> **About this task**
Write back every entry exactly as it reads, with the pictures left behind.

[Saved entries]
┄┄┄┄┄┄┄┄┄┄

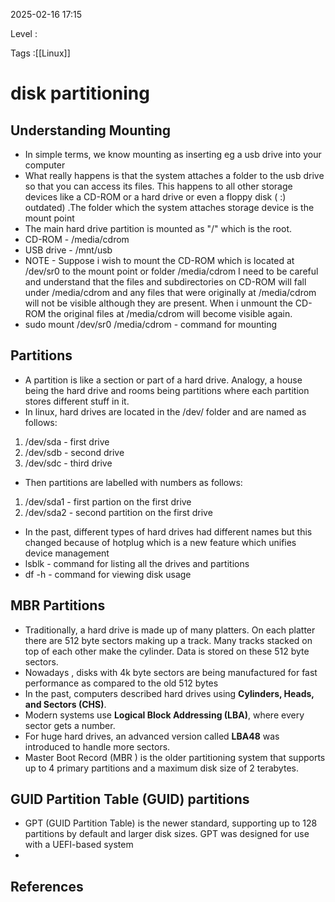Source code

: 
2025-02-16 17:15

Level : 

Tags :[[Linux]]

# disk partitioning

## Understanding Mounting
- In simple terms, we know mounting as inserting eg a usb drive into your computer 
- What really happens is that the system attaches a folder to the usb drive so that you can access its files. This happens to all other storage devices like a CD-ROM or a hard drive or even a floppy disk ( :) outdated) .The folder which the system attaches storage device is the mount point
- The main hard drive partition is mounted as "/" which is the root.
- CD-ROM - /media/cdrom
- USB drive - /mnt/usb
- NOTE - Suppose i wish to mount the CD-ROM which is located at /dev/sr0 to the mount point or folder /media/cdrom I need to be careful and understand that the files and subdirectories on CD-ROM will fall under /media/cdrom and any files that were originally at /media/cdrom will not be visible although they are present. When i unmount the CD-ROM the original files at /media/cdrom will become visible again.
- sudo mount /dev/sr0 /media/cdrom  - command for mounting
## Partitions
- A partition is like a section or part of a hard drive. Analogy, a house being the hard drive and rooms being partitions where each partition stores different stuff in it.
- In linux, hard drives are located in the /dev/ folder and are named as follows:
1. /dev/sda - first drive
2. /dev/sdb - second drive
3. /dev/sdc - third drive
- Then partitions are labelled with numbers as follows:
1. /dev/sda1 - first partion on the first drive
2. /dev/sda2 - second partition on the first drive
- In the past, different types of hard drives had different names but this changed because of hotplug which is a new feature which unifies device management
- lsblk - command for listing all the drives and partitions
- df -h - command for viewing disk usage
## MBR Partitions
- Traditionally, a hard drive is made up of many platters. On each platter there are 512 byte sectors making up a track. Many tracks stacked on top of each other make the cylinder. Data is stored on these 512 byte sectors.
- Nowadays , disks with 4k byte sectors are being manufactured for fast performance as compared to the old 512 bytes
- In the past, computers described hard drives using **Cylinders, Heads, and Sectors (CHS)**.
- Modern systems use **Logical Block Addressing (LBA)**, where every sector gets a number.
- For huge hard drives, an advanced version called **LBA48** was introduced to handle more sectors.
- Master Boot Record (MBR ) is the older partitioning system that supports up to 4 primary partitions and a maximum disk size of 2 terabytes.
## GUID Partition Table (GUID) partitions
- GPT (GUID Partition Table) is the newer standard, supporting up to 128 partitions by default and larger disk sizes. GPT was designed for use with a UEFI-based system
- 


## References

┄┄┄┄┄┄┄┄┄┄

> **Result of this task**
Source code

: 
2025-02-16 17:15

Level : 

Tags :[[Linux]]

# disk partitioning

## Understanding Mounting
- In simple terms, we know mounting as inserting eg a usb drive into your computer 
- What really happens is that the system attaches a folder to the usb drive so that you can access its files. This happens to all other storage devices like a CD-ROM or a hard drive or even a floppy disk ( :) outdated) .The folder which the system attaches storage device is the mount point
- The main hard drive partition is mounted as "/" which is the root.
- CD-ROM - /media/cdrom
- USB drive - /mnt/usb
- NOTE - Suppose i wish to mount the CD-ROM which is located at /dev/sr0 to the mount point or folder /media/cdrom I need to be careful and understand that the files and subdirectories on CD-ROM will fall under /media/cdrom and any files that were originally at /media/cdrom will not be visible although they are present. When i unmount the CD-ROM the original files at /media/cdrom will become visible again.
- sudo mount /dev/sr0 /media/cdrom  - command for mounting
## Partitions
- A partition is like a section or part of a hard drive. Analogy, a house being the hard drive and rooms being partitions where each partition stores different stuff in it.
- In linux, hard drives are located in the /dev/ folder and are named as follows:
1. /dev/sda - first drive
2. /dev/sdb - second drive
3. /dev/sdc - third drive
- Then partitions are labelled with numbers as follows:
1. /dev/sda1 - first partion on the first drive
2. /dev/sda2 - second partition on the first drive
- In the past, different types of hard drives had different names but this changed because of hotplug which is a new feature which unifies device management
- lsblk - command for listing all the drives and partitions
- df -h - command for viewing disk usage
## MBR Partitions
- Traditionally, a hard drive is made up of many platters. On each platter there are 512 byte sectors making up a track. Many tracks stacked on top of each other make the cylinder. Data is stored on these 512 byte sectors.
- Nowadays , disks with 4k byte sectors are being manufactured for fast performance as compared to the old 512 bytes
- In the past, computers described hard drives using **Cylinders, Heads, and Sectors (CHS)**.
- Modern systems use **Logical Block Addressing (LBA)**, where every sector gets a number.
- For huge hard drives, an advanced version called **LBA48** was introduced to handle more sectors.
- Master Boot Record (MBR ) is the older partitioning system that supports up to 4 primary partitions and a maximum disk size of 2 terabytes.
## GUID Partition Table (GUID) partitions
- GPT (GUID Partition Table) is the newer standard, supporting up to 128 partitions by default and larger disk sizes. GPT was designed for use with a UEFI-based system
- 


## References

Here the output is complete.